Je ne ressentais pas spécialement de colère envers Jimmy. Certes il faisait partie du gang ennemi, certes s’était lui qui avait entraîné Nathan dans ce monde, mais malgré tout il me faisait de la peine. Comment en était-il arrivé là ? Je savais bien qu’il avait toujours été torturé, mais ce monde ne semblait pas arranger cela. À force d’avoir été avec Nathan, je le considérais comme mon petit frère. Il ne méritait pas de tomber aussi bas, il devait se relever pour aller bien. Sauf qu’il n’avait même pas l’air lui-même d’en avoir conscience.
— Mon frère n’aurait jamais de te retrouver, lâcha Jimmy en posant sa tête sur un de ses genoux.
— Pourquoi tu dis cela ? m’étonnai-je en me retournant net.
— Car tu ne mérites pas ce traitement. On le sait tous, mais ce monde est cruel. Tu aurais pu continuer ta vie tranquillement s’il n’était pas retourné vers toi. Avec tous ce qu’ils se passent autour de nous deux, ce n’était pas judicieux de sa part.
— Et qu’est-ce qu’il se passe autour de vous deux ? enquis-je en m’avançant vers lui.
— Il a dû te parler du braquage.
— Oui, cela il m’en a parlé. Mais je ne connais pas vraiment grand-chose là-dessus, juste ce qu’il s’est passé.

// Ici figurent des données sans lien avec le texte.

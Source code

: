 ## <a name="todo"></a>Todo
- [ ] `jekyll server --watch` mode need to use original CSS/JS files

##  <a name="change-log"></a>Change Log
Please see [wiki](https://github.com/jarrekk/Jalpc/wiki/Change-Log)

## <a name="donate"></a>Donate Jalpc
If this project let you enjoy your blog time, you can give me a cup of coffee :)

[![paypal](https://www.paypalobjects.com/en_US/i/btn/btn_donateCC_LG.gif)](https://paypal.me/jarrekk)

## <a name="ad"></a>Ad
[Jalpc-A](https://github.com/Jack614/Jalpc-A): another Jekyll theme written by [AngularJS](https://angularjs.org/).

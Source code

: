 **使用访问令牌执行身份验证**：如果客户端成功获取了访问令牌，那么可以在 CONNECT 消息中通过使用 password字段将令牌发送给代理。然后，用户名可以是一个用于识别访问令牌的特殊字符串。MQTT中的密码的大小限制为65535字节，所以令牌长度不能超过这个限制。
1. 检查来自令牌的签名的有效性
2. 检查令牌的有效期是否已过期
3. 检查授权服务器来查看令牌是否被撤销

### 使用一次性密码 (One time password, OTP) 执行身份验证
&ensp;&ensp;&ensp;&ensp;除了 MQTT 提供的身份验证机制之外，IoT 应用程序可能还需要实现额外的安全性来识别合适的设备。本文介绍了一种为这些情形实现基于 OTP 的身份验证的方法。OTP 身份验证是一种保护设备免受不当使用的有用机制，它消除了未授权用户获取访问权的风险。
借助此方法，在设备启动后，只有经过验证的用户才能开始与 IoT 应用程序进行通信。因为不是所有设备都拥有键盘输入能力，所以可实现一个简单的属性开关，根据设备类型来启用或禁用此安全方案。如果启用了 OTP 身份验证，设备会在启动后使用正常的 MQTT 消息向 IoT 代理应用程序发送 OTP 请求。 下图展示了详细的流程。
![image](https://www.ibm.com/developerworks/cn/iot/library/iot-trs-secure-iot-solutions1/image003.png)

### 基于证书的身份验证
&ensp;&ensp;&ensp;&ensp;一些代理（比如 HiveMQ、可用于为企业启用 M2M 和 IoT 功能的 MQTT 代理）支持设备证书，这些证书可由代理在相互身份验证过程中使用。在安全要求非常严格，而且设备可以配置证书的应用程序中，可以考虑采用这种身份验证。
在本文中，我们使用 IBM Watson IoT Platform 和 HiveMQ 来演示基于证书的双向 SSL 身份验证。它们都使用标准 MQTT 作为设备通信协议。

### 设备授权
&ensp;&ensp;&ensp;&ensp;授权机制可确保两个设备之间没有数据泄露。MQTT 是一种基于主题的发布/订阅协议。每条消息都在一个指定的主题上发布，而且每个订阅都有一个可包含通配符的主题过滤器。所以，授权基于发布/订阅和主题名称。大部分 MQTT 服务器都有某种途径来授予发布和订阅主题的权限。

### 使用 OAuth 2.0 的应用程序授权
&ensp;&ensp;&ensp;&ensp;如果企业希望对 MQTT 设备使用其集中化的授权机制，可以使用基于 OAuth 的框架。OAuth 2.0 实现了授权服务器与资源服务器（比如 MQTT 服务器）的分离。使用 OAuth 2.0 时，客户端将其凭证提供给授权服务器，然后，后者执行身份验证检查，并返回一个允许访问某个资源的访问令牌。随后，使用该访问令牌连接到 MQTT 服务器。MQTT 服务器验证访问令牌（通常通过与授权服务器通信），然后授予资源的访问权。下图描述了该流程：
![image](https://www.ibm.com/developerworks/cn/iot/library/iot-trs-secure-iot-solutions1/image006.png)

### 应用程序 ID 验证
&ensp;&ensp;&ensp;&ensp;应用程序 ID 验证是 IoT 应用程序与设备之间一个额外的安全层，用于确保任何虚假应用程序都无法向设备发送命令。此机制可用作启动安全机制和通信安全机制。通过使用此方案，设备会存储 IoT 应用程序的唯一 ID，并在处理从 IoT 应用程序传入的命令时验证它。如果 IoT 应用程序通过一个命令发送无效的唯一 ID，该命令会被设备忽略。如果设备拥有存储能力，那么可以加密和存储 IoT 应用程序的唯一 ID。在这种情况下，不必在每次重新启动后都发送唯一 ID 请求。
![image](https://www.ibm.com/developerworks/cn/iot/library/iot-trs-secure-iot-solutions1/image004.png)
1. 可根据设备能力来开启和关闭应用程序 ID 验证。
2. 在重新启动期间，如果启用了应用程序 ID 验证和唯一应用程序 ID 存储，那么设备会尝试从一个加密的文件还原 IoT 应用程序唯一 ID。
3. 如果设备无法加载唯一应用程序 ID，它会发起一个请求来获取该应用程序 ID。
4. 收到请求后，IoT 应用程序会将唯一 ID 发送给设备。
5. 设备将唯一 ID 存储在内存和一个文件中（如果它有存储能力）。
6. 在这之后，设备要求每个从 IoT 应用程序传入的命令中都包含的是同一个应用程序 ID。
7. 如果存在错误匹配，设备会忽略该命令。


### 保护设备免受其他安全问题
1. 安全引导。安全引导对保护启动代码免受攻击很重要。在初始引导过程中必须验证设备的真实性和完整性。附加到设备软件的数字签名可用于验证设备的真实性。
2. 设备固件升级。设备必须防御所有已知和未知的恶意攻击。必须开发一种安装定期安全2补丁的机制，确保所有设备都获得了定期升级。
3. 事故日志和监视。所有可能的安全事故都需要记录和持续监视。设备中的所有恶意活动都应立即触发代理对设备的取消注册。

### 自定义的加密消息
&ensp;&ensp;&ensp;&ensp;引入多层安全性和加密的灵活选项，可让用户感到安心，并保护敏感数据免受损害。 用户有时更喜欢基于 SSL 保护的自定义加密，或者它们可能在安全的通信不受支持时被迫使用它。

Il hocha la tête sans un mot. Je me mordillais la lèvre. Bien-sûr, je ne m’attendais pas à ce que Jimmy se confit spécialement à moi, mais je n’aimais pas le voir dans cet état-là. Je fis quelques pas pour m’asseoir à ses côtés, contre le mur. Il me regarda un peu avant de détourner le regard.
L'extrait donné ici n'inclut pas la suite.